What to work on
Among the entries that follow, find the lines holding "Promise" and say how many there are, with no other words.

Exercise data
- - -

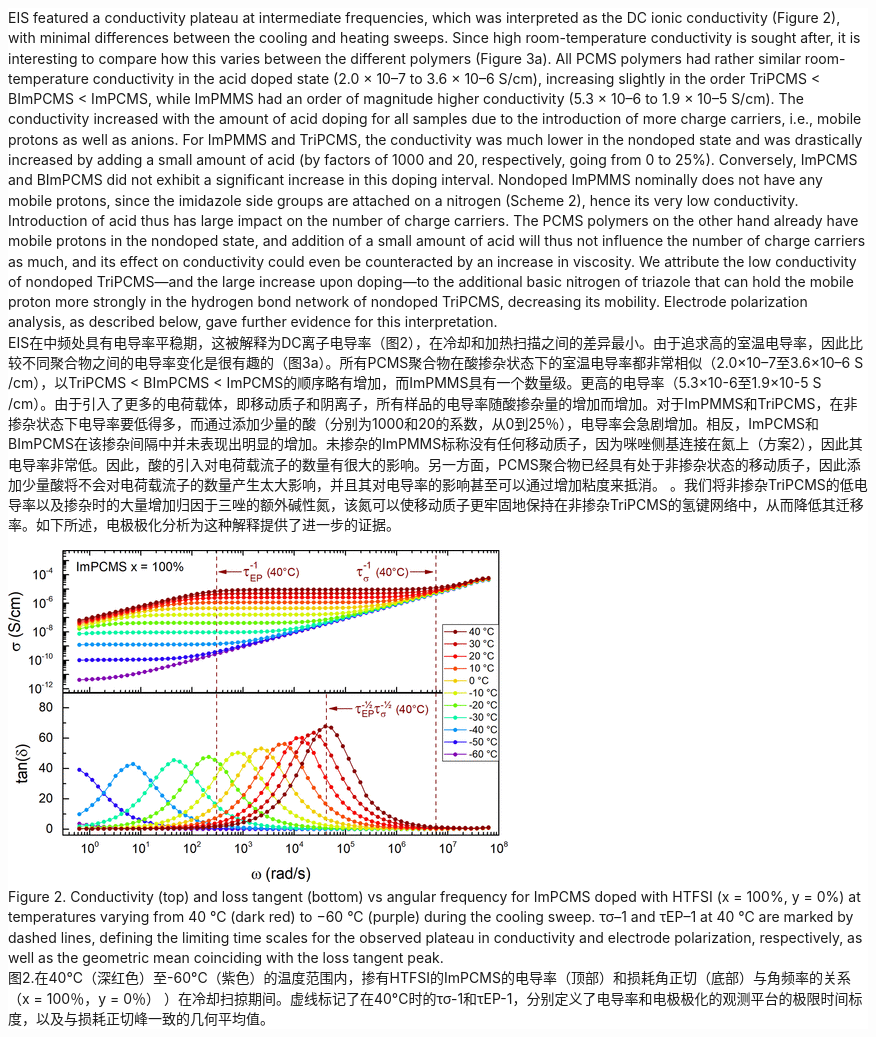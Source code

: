 EIS featured a conductivity plateau at intermediate frequencies, which was interpreted as the DC ionic conductivity (Figure 2), with minimal differences between the cooling and heating sweeps. Since high room-temperature conductivity is sought after, it is interesting to compare how this varies between the different polymers (Figure 3a). All PCMS polymers had rather similar room-temperature conductivity in the acid doped state (2.0 × 10–7 to 3.6 × 10–6 S/cm), increasing slightly in the order TriPCMS < BImPCMS < ImPCMS, while ImPMMS had an order of magnitude higher conductivity (5.3 × 10–6 to 1.9 × 10–5 S/cm). The conductivity increased with the amount of acid doping for all samples due to the introduction of more charge carriers, i.e., mobile protons as well as anions. For ImPMMS and TriPCMS, the conductivity was much lower in the nondoped state and was drastically increased by adding a small amount of acid (by factors of 1000 and 20, respectively, going from 0 to 25%). Conversely, ImPCMS and BImPCMS did not exhibit a significant increase in this doping interval. Nondoped ImPMMS nominally does not have any mobile protons, since the imidazole side groups are attached on a nitrogen (Scheme 2), hence its very low conductivity. Introduction of acid thus has large impact on the number of charge carriers. The PCMS polymers on the other hand already have mobile protons in the nondoped state, and addition of a small amount of acid will thus not influence the number of charge carriers as much, and its effect on conductivity could even be counteracted by an increase in viscosity. We attribute the low conductivity of nondoped TriPCMS—and the large increase upon doping—to the additional basic nitrogen of triazole that can hold the mobile proton more strongly in the hydrogen bond network of nondoped TriPCMS, decreasing its mobility. Electrode polarization analysis, as described below, gave further evidence for this interpretation.  
EIS在中频处具有电导率平稳期，这被解释为DC离子电导率（图2），在冷却和加热扫描之间的差异最小。由于追求高的室温电导率，因此比较不同聚合物之间的电导率变化是很有趣的（图3a）。所有PCMS聚合物在酸掺杂状态下的室温电导率都非常相似（2.0×10–7至3.6×10–6 S /cm），以TriPCMS < BImPCMS < ImPCMS的顺序略有增加，而ImPMMS具有一个数量级。更高的电导率（5.3×10-6至1.9×10-5 S /cm）。由于引入了更多的电荷载体，即移动质子和阴离子，所有样品的电导率随酸掺杂量的增加而增加。对于ImPMMS和TriPCMS，在非掺杂状态下电导率要低得多，而通过添加少量的酸（分别为1000和20的系数，从0到25％），电导率会急剧增加。相反，ImPCMS和BImPCMS在该掺杂间隔中并未表现出明显的增加。未掺杂的ImPMMS标称没有任何移动质子，因为咪唑侧基连接在氮上（方案2），因此其电导率非常低。因此，酸的引入对电荷载流子的数量有很大的影响。另一方面，PCMS聚合物已经具有处于非掺杂状态的移动质子，因此添加少量酸将不会对电荷载流子的数量产生太大影响，并且其对电导率的影响甚至可以通过增加粘度来抵消。 。我们将非掺杂TriPCMS的低电导率以及掺杂时的大量增加归因于三唑的额外碱性氮，该氮可以使移动质子更牢固地保持在非掺杂TriPCMS的氢键网络中，从而降低其迁移率。如下所述，电极极化分析为这种解释提供了进一步的证据。

![ae9b01280_0002.gif](imgs/ae9b01280_0002.gif)  
Figure 2. Conductivity (top) and loss tangent (bottom) vs angular frequency for ImPCMS doped with HTFSI (x = 100%, y = 0%) at temperatures varying from 40 °C (dark red) to −60 °C (purple) during the cooling sweep. τσ–1 and τEP–1 at 40 °C are marked by dashed lines, defining the limiting time scales for the observed plateau in conductivity and electrode polarization, respectively, as well as the geometric mean coinciding with the loss tangent peak.  
图2.在40°C（深红色）至-60°C（紫色）的温度范围内，掺有HTFSI的ImPCMS的电导率（顶部）和损耗角正切（底部）与角频率的关系（x = 100％，y = 0％） ）在冷却扫掠期间。虚线标记了在40°C时的τσ-1和τEP-1，分别定义了电导率和电极极化的观测平台的极限时间标度，以及与损耗正切峰一致的几何平均值。
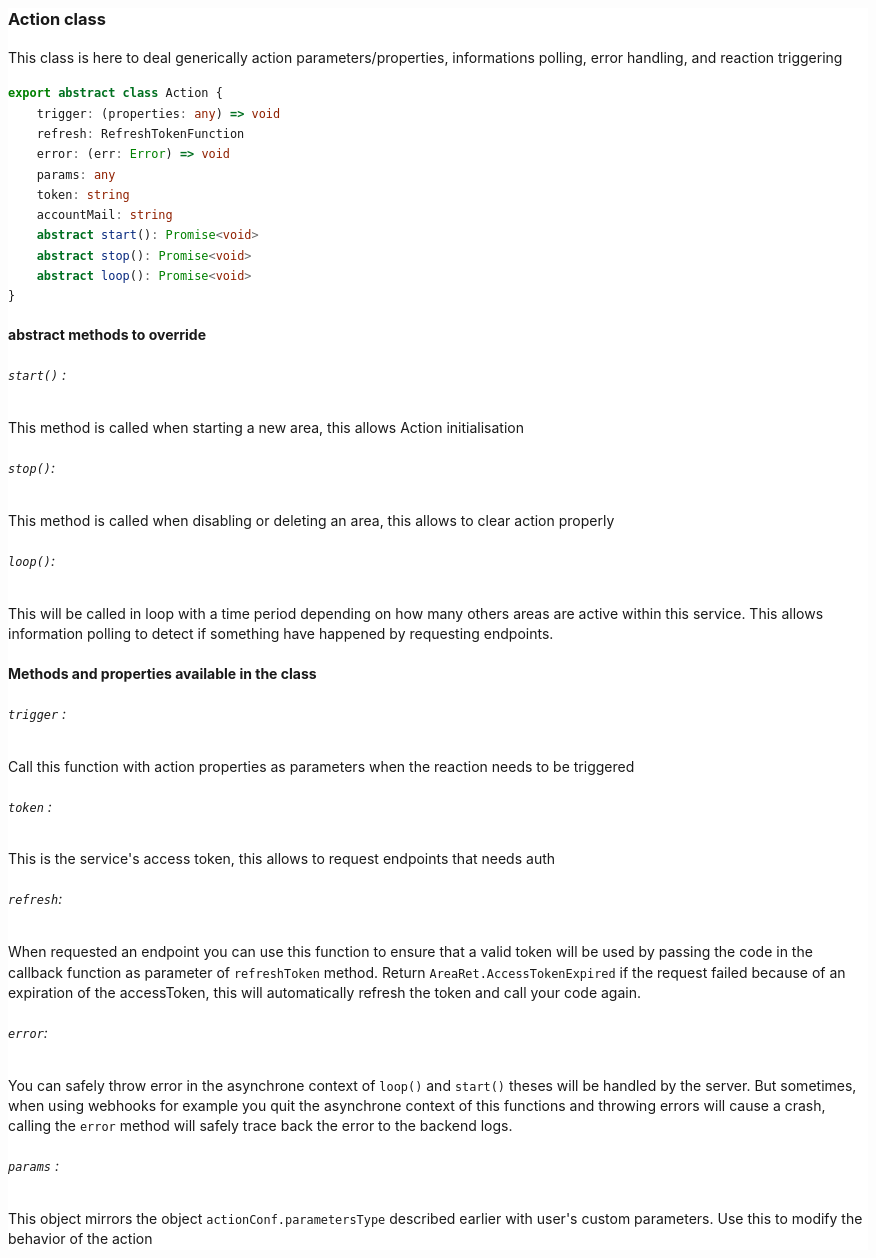 ### Action class
This class is here to deal generically action parameters/properties, informations polling, error handling, and reaction triggering

```ts
export abstract class Action {
    trigger: (properties: any) => void
    refresh: RefreshTokenFunction
    error: (err: Error) => void
    params: any
    token: string
    accountMail: string
    abstract start(): Promise<void>
    abstract stop(): Promise<void>
    abstract loop(): Promise<void>
}
```

#### abstract methods to override

###### `start()` :
This method is called when starting a new area, this allows Action initialisation

###### `stop()`:
This method is called when disabling or deleting an area, this allows to clear action properly

###### `loop()`:
This will be called in loop with a time period depending on how many others areas are active within this service.
This allows information polling to detect if something have happened by requesting endpoints.

#### Methods and properties available in the class

###### `trigger` :
Call this function with action properties as parameters when the reaction needs to be triggered

###### `token` :
This is the service's access token, this allows to request endpoints that needs auth

###### `refresh`:
When requested an endpoint you can use this function to ensure that a valid token will be used by passing the code in the callback function as parameter of `refreshToken` method. Return `AreaRet.AccessTokenExpired` if the request failed because of an expiration of the accessToken, this will automatically refresh the token and call your code again.

###### `error`:
You can safely throw error in the asynchrone context of `loop()` and `start()` theses will be handled by the server.
But sometimes, when using webhooks for example you quit the asynchrone context of this functions and throwing errors will cause a crash, calling the `error` method will safely trace back the error to the backend logs.

###### `params` :
This object mirrors the object `actionConf.parametersType` described earlier with user's custom parameters.
Use this to modify the behavior of the action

- - -

Answer space
3